Chasing productive people out of state would seem to be a bad idea. For corrupt politicians, however, dependence on government is an exciting prospect: more votes for those who promise to redistribute goodies from the haves to those who have less (there being virtually no involuntary have-nots anymore, thank goodness). That is the inevitable outcome of decades of perverse incentives.
Sources: Mises Wire; The Wall Street Journal
Give Me Land, Lots of Land
Having given the Disney company a thrashing, Gov. Ron DeSantis of Florida is now aiming at an even bigger target: the Chinese Communist Party. The Epoch Times reports:
Florida Gov. Ron DeSantis is mulling a move to ban Chinese entities from purchasing property in the state due to the economic and security risks posed by China’s communist regime.
“If you look at the Chinese Communist Party, they’ve been very active throughout the Western Hemisphere in gobbling up land and investing in different things,” DeSantis said during a press conference on Jan. 10.
“And, you know, when they have interests that are opposed to ours, and you’ve seen how they’ve wielded their authority… it is not in the best interests of Florida to have the Chinese Communist Party owning farmland, owning land close to military bases.”
China has indeed been buying up land all across the United States, and Florida has been the CCP’s top target, the paper reports:
Chinese investors purchased more than $6 billion in U.S. real estate between March 2021 and March 2022, according to the National Association of Realtors, making it the largest foreign buyer in terms of dollars spent.

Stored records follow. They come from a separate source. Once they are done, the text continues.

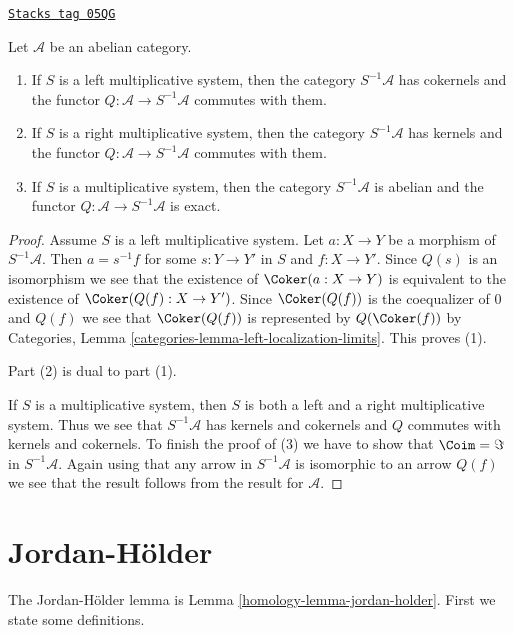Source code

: \begin{lemma}
\label{homology-lemma-localization-abelian}
\href{https://stacks.math.columbia.edu/tag/05QG}{\texttt{Stacks tag 05QG}}

Let $\mathcal{A}$ be an abelian category.
\begin{enumerate}
\item If $S$ is a left multiplicative system, then
the category $S^{-1}\mathcal{A}$ has cokernels and the functor
$Q : \mathcal{A} \to S^{-1}\mathcal{A}$ commutes with them.
\item If $S$ is a right multiplicative system, then
the category $S^{-1}\mathcal{A}$ has kernels and the functor
$Q : \mathcal{A} \to S^{-1}\mathcal{A}$ commutes with them.
\item If $S$ is a multiplicative system, then the category
$S^{-1}\mathcal{A}$ is abelian and the functor
$Q : \mathcal{A} \to S^{-1}\mathcal{A}$ is exact.
\end{enumerate}
\end{lemma}

\begin{proof}
Assume $S$ is a left multiplicative system. Let $a : X \to Y$ be a morphism
of $S^{-1}\mathcal{A}$. Then $a = s^{-1}f$ for some $s : Y \to Y'$
in $S$ and $f : X \to Y'$. Since $Q(s)$ is an isomorphism we see that
the existence of $\Coker(a : X \to Y)$ is equivalent to the existence
of $\Coker(Q(f) : X \to Y')$. Since $\Coker(Q(f))$ is the
coequalizer of $0$ and $Q(f)$ we see that $\Coker(Q(f))$ is
represented by $Q(\Coker(f))$ by
Categories, Lemma \ref{categories-lemma-left-localization-limits}.
This proves (1).

\medskip\noindent
Part (2) is dual to part (1).

\medskip\noindent
If $S$ is a multiplicative system, then $S$ is both a left and a right
multiplicative system. Thus we see that $S^{-1}\mathcal{A}$ has
kernels and cokernels and $Q$ commutes with kernels and cokernels.
To finish the proof of (3) we have to show that $\Coim = \Im$ in
$S^{-1}\mathcal{A}$. Again using that any arrow in $S^{-1}\mathcal{A}$
is isomorphic to an arrow $Q(f)$ we see that the result follows
from the result for $\mathcal{A}$.
\end{proof}

\section{Jordan-H\"older}
\label{homology-section-jordan-holder}
The Jordan-H\"older lemma is Lemma \ref{homology-lemma-jordan-holder}.
First we state some definitions.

Florida has been at the center of that purchasing binge, with 24 percent of all foreign property purchases in the nation occurring there. The state with the next highest amount of foreign purchases was California, which accounted for 11 percent.
The purchases have come to the attention of Congress, and the House, now under Republican control, is preparing to investigate the matter.
One can make the case that these concerns are unfounded and the land buys are just the good old free market at work. That argument has little force, however, when the “purchasing binge,” to use The Epoch Times’ apt term, is being orchestrated by a Communist government. Investigation and an at least temporary ban on such purchases make sense in response to an avowed enemy’s attempt to use our free markets to undermine our national sovereignty and control of our own soil.